So, on Friday night I had dinner with a friend and then went out for drinks with a few other friends in Brooklyn, where they live. I obviously had to be smuggled across the border after this incident but I managed to remain undetected for the rest of the evening.
We drank beer, we laughed, and we watched some bearded men build an enormous castle out of empty beer cups.
All in all, good clean fun. Until last call, when I went to buy a round. And I realized I had no wallet. And, somewhere, in the back of my mind, I had a dim vision of a terrible stereotype. But I ignored it as I searched for my wallet, to no avail. Until...suddenly, I had a sense of deja vu.
I realized that about a year ago I also lost my wallet. In the same borough. In the same bar.
With the same friend.
Why does anyone let me out of my bed let alone my house in the morning?
As it turned out that unlike last time when the wallet was merely misplaced, this time it was properly stolen, which was a surprising comfort to my ego. And my friend kindly regaled me with stories of losing her wallet in various foreign countries and gave me money to get home and I comforted myself with this idea:
I'm not just the stupid bitch that comes from Connecticut to Brooklyn and loses her wallet.

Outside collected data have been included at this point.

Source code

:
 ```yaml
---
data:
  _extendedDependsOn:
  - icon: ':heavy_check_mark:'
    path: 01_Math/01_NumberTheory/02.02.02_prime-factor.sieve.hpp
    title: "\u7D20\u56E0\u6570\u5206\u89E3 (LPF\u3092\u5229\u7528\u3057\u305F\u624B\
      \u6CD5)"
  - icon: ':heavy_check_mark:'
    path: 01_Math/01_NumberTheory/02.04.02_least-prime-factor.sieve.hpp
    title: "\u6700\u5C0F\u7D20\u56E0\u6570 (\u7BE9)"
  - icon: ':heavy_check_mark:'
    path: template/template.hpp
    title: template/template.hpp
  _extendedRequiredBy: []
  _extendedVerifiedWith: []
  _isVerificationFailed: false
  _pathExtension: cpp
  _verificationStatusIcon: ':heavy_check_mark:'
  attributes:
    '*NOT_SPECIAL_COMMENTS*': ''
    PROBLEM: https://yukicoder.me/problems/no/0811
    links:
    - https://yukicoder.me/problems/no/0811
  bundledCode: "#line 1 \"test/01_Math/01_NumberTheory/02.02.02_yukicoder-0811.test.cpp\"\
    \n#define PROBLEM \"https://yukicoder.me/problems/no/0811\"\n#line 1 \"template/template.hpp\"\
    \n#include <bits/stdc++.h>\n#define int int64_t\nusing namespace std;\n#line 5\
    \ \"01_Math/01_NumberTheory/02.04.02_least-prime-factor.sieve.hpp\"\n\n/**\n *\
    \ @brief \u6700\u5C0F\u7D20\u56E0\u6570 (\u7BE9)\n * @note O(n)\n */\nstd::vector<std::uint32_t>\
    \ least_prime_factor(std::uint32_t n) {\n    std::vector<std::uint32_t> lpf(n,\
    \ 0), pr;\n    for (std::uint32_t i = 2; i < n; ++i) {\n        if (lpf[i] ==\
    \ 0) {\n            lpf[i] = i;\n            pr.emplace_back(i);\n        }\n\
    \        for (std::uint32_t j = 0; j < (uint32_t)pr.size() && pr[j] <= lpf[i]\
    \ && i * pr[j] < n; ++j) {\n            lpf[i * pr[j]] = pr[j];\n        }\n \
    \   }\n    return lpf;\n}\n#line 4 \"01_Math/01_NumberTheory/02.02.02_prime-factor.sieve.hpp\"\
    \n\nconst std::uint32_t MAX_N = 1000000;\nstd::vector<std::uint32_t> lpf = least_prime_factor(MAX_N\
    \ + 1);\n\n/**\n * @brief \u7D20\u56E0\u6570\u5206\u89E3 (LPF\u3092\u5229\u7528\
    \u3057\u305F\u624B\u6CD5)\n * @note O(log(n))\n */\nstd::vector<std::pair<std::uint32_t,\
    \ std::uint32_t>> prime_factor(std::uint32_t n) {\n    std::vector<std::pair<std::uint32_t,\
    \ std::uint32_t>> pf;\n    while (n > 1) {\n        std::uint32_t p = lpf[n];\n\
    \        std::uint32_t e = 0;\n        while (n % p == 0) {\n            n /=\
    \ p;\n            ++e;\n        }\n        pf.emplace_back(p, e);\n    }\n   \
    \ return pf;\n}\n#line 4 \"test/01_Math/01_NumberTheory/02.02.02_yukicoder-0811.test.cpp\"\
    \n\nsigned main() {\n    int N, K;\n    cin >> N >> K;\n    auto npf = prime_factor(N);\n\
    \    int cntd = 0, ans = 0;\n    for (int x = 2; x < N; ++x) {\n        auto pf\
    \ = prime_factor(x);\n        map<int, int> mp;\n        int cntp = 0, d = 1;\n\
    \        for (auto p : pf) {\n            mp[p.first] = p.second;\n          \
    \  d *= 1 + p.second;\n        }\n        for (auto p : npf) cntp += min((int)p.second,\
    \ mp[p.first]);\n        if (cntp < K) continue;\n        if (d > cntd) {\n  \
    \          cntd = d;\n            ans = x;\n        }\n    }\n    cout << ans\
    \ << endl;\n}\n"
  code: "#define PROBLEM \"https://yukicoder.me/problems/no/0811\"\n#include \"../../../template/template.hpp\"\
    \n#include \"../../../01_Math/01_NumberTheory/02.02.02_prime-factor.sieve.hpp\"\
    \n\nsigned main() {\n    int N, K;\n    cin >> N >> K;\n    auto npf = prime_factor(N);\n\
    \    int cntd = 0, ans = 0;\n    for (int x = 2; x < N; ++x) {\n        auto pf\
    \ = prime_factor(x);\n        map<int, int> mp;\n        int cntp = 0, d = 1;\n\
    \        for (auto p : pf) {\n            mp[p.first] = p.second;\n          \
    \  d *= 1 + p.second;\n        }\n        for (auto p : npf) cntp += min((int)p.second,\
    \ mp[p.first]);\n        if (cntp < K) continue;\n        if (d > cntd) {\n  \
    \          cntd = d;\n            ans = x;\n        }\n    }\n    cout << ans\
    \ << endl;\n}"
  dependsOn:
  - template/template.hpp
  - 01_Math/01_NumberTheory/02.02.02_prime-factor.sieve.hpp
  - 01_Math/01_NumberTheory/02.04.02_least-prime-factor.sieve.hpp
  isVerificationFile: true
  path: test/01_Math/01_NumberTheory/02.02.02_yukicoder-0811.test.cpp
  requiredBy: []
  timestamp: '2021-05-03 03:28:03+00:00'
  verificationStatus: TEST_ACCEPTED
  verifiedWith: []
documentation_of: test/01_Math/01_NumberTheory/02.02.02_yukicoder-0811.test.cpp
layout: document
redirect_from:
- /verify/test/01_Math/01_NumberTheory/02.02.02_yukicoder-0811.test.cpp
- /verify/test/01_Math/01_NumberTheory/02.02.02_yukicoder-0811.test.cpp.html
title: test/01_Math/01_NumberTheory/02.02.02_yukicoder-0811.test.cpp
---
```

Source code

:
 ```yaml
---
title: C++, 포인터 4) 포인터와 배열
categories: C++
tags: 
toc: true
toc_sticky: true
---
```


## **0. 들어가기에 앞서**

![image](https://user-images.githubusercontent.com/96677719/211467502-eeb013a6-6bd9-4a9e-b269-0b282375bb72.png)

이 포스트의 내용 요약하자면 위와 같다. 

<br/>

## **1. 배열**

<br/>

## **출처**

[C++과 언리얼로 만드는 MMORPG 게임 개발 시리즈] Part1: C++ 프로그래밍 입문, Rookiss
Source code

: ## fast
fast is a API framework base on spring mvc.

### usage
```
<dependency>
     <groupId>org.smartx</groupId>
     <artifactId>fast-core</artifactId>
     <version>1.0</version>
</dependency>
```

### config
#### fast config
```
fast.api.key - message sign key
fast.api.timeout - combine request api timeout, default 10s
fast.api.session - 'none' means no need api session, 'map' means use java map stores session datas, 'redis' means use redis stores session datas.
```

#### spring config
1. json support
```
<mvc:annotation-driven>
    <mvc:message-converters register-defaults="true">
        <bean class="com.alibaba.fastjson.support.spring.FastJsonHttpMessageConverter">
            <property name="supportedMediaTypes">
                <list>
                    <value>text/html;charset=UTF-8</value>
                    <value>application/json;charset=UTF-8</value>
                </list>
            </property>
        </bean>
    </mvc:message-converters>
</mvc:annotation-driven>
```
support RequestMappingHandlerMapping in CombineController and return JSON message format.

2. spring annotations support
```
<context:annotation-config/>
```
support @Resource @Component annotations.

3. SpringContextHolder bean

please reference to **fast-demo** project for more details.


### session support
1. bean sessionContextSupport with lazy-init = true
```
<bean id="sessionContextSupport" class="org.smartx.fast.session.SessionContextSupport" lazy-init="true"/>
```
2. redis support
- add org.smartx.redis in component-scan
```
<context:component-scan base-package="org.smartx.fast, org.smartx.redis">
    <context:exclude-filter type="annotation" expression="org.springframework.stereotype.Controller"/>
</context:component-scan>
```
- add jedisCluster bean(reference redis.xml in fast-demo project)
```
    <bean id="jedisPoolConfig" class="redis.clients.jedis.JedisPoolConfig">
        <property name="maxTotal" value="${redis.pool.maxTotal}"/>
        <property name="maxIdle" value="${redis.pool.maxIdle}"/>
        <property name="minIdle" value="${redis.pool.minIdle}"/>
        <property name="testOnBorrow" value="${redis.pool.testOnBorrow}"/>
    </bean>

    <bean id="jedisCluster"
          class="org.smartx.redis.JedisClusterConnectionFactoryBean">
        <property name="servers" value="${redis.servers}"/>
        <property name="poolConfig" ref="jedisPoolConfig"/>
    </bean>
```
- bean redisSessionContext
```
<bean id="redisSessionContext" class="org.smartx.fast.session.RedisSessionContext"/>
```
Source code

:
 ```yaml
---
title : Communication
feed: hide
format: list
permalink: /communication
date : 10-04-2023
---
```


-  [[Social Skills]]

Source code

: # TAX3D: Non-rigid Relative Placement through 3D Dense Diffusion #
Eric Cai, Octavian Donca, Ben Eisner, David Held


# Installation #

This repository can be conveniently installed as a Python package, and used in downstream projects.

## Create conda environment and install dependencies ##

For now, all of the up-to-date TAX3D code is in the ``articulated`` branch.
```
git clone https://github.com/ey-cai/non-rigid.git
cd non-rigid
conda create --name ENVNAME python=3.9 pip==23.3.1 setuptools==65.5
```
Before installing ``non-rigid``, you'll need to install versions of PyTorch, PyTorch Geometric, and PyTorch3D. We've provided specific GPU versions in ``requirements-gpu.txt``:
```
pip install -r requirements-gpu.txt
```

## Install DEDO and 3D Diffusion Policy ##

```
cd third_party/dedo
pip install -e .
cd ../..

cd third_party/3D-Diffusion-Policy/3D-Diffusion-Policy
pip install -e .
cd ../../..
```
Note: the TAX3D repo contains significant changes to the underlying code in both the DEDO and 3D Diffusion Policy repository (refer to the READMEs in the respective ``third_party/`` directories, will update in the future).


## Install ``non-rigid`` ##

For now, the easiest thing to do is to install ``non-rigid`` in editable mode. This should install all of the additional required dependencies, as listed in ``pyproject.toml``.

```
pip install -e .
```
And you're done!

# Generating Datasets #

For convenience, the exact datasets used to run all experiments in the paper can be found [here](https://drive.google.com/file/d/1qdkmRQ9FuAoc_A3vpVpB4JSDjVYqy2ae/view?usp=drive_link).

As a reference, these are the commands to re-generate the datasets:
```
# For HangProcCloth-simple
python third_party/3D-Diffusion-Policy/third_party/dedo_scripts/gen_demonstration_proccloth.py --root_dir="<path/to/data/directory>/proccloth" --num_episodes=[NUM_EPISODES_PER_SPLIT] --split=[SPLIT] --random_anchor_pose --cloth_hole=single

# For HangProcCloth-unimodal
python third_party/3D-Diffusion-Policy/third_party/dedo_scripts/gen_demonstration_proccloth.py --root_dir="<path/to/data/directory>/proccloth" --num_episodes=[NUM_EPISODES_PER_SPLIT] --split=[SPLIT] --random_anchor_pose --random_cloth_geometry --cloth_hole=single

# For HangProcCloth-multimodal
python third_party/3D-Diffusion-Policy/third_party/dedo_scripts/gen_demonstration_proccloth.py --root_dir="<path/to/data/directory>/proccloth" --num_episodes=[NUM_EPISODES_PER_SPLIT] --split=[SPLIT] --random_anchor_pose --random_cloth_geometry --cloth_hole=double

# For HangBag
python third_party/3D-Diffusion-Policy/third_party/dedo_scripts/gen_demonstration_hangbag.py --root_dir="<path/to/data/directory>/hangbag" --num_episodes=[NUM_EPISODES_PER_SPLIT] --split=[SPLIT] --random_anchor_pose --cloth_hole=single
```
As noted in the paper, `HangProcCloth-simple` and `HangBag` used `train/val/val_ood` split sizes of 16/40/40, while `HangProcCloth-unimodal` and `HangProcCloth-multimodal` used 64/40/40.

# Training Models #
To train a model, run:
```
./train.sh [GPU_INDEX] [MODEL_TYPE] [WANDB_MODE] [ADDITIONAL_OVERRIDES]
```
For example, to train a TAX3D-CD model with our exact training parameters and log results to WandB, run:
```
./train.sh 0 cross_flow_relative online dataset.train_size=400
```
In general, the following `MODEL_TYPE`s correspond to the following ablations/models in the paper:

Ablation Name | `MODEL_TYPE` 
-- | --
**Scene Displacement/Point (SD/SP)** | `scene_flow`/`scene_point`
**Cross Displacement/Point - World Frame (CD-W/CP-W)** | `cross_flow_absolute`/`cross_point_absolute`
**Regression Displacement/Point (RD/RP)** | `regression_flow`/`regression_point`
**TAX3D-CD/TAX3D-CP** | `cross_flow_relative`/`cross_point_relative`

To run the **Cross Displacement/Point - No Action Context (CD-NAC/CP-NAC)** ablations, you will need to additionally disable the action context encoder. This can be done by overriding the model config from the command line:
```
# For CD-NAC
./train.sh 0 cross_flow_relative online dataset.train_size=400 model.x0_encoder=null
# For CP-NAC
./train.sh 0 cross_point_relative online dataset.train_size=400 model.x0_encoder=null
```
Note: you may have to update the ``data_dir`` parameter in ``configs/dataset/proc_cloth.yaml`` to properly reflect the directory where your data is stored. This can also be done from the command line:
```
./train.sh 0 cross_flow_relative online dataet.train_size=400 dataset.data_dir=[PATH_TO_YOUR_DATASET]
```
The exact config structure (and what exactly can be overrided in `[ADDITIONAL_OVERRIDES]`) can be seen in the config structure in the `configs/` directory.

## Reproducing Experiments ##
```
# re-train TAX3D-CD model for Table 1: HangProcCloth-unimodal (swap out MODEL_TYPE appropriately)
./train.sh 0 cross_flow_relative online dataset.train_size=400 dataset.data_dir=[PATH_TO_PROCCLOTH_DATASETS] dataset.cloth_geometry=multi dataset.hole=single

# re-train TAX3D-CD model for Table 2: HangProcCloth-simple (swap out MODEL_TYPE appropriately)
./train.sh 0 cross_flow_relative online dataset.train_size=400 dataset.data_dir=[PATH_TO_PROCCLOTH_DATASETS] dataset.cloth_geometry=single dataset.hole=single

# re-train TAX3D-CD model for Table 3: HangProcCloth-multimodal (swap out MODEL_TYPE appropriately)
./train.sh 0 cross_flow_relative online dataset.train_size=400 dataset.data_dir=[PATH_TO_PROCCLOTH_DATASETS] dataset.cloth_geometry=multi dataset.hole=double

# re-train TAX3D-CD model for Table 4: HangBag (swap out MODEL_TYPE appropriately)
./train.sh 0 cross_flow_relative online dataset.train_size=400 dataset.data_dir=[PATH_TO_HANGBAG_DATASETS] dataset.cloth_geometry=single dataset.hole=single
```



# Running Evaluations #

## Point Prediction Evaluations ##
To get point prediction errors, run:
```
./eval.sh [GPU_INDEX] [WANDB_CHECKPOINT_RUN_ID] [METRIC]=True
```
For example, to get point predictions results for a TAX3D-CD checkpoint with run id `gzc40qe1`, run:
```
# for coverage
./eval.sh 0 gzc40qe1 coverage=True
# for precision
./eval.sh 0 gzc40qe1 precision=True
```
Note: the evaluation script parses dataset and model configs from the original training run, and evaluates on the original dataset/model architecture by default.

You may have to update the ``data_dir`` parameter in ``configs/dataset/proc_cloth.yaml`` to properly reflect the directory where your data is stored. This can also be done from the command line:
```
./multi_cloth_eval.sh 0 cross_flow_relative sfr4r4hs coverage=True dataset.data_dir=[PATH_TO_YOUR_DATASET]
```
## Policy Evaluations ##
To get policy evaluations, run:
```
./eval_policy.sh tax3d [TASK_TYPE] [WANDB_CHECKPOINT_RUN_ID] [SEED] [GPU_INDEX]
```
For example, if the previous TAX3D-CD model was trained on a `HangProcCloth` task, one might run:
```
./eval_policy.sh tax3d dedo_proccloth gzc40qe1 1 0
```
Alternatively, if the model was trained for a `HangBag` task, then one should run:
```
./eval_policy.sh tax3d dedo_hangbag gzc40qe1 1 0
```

I'm the stupid bitch that does it twice.
I'm like a new, superbreed of stereotype.
So, all weekend I worked on canceling my credit cards, replacing my IDs and rebuilding my sense of pride. This ring, which is the epitome of taste and class helped some.
Then, Sunday night I decided to bring in the big guns.
That's right, bitches. 7-11. Their nachos are a culinary delight and their Slushies are engineering marvels. And, as I threw on my helmet and leather jacket and headed out to the scooter, I said, "I am just so much more awesome than anyone else."
It wasn't true, but it sure felt good to say it. To my cat.